In how many lines of the data does the word "Systems" appear? Give the number by itself.

(Saved entries)
+---+

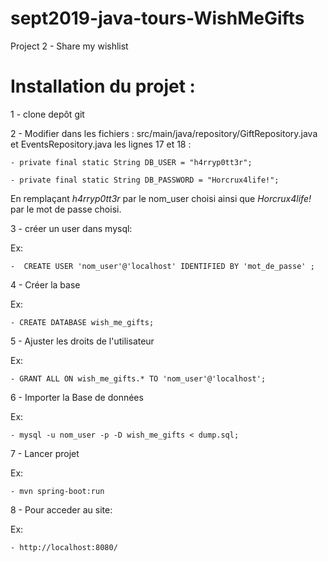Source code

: # sept2019-java-tours-WishMeGifts

Project 2 - Share my wishlist

# Installation du projet :

1 - clone depôt git

2 - Modifier dans les fichiers : src/main/java/repository/GiftRepository.java  et EventsRepository.java les lignes 17 et 18 :

    - private final static String DB_USER = "h4rryp0tt3r";

    - private final static String DB_PASSWORD = "Horcrux4life!";

En remplaçant  *h4rryp0tt3r*  par le nom_user choisi ainsi que  *Horcrux4life!*  par le mot de passe choisi.

3 - créer un user dans mysql:

Ex:

    -  CREATE USER 'nom_user'@'localhost' IDENTIFIED BY 'mot_de_passe' ;

4 - Créer la base

Ex:

    - CREATE DATABASE wish_me_gifts;

5 - Ajuster les droits de l'utilisateur

Ex:

    - GRANT ALL ON wish_me_gifts.* TO 'nom_user'@'localhost';

6 - Importer la Base de données

Ex:

    - mysql -u nom_user -p -D wish_me_gifts < dump.sql;

7 - Lancer projet

Ex:

    - mvn spring-boot:run

8 - Pour acceder au site:

Ex:

    - http://localhost:8080/





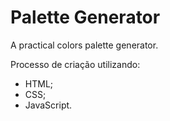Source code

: # Palette Generator
A practical colors palette generator.

Processo de criação utilizando:
- HTML;
- CSS;
- JavaScript.
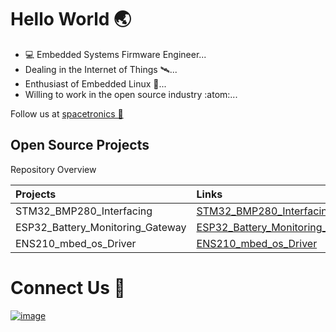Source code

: # Hello World 🌏

- 💻 Embedded Systems Firmware Engineer...
- Dealing in the Internet of Things 🛰️...
- Enthusiast of Embedded Linux 🐧...
- Willing to work in the open source industry :atom:...



Follow us at [spacetronics 🚀](https://www.instagram.com/spacetronics/?utm_source=ig_embed&ig_mid=Xa0hPwABAAEL-Spz_Xp0rviImpPD&hl=en)

## Open Source Projects
Repository Overview

|Projects    |Links|
|:-----------|:-------------|
|STM32_BMP280_Interfacing|[STM32_BMP280_Interfacing](https://github.com/suffiyanshaikh/STM32_BMP280_Interfacing)|
|ESP32_Battery_Monitoring_Gateway|[ESP32_Battery_Monitoring_Gateway](https://github.com/suffiyanshaikh/ESP32_Battery_Monitoring_Gateway.git)|
|ENS210_mbed_os_Driver|[ENS210_mbed_os_Driver](https://github.com/suffiyanshaikh/ENS210_mbed_os_Driver.git)|


# Connect Us 📡

[![image](https://user-images.githubusercontent.com/42150715/192160083-03186e43-848a-4144-9336-51a34516844e.png)](https://www.linkedin.com/in/suffiyan-shaikh-113287121)






<!--
**suffiyanshaikh/suffiyanshaikh** is a ✨ _special_ ✨ repository because its `README.md` (this file) appears on your GitHub profile.

Here are some ideas to get you started:

- :computer:	 Embedded Systems Firmware Engineer...
- 🌱 I’m currently learning ...
- 👯 I’m looking to collaborate on ...
- 🤔 I’m looking for help with ...
- 💬 Ask me about ...
- 📫 How to reach me: ...
- 😄 Pronouns: ...
- ⚡ Fun fact: ...
-->



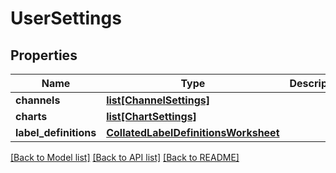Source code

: # UserSettings


## Properties
Name | Type | Description | Notes
------------ | ------------- | ------------- | -------------
**channels** | [**list[ChannelSettings]**](ChannelSettings.md) |  | [optional] 
**charts** | [**list[ChartSettings]**](ChartSettings.md) |  | [optional] 
**label_definitions** | [**CollatedLabelDefinitionsWorksheet**](CollatedLabelDefinitionsWorksheet.md) |  | [optional] 

[[Back to Model list]](../README.md#documentation-for-models) [[Back to API list]](../README.md#documentation-for-api-endpoints) [[Back to README]](../README.md)


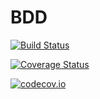 # BDD

[![Build Status](https://travis-ci.org/erikedin/BDD.jl.svg?branch=master)](https://travis-ci.org/erikedin/BDD.jl)

[![Coverage Status](https://coveralls.io/repos/erikedin/BDD.jl/badge.svg?branch=master&service=github)](https://coveralls.io/github/erikedin/BDD.jl?branch=master)

[![codecov.io](http://codecov.io/github/erikedin/BDD.jl/coverage.svg?branch=master)](http://codecov.io/github/erikedin/BDD.jl?branch=master)
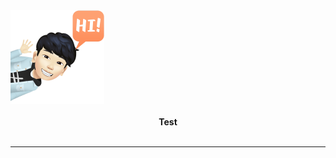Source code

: <div align="left">
    <img src="https://raw.githubusercontent.com/4NUBlS/4NUBlS/master/assets/avatar.png" alt="4NUBlS" width="150" hight="150"/>
</div>

<br>

<div align="center">
    <b>Test</b>
</div>

<br>

---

+---+

Written response »
2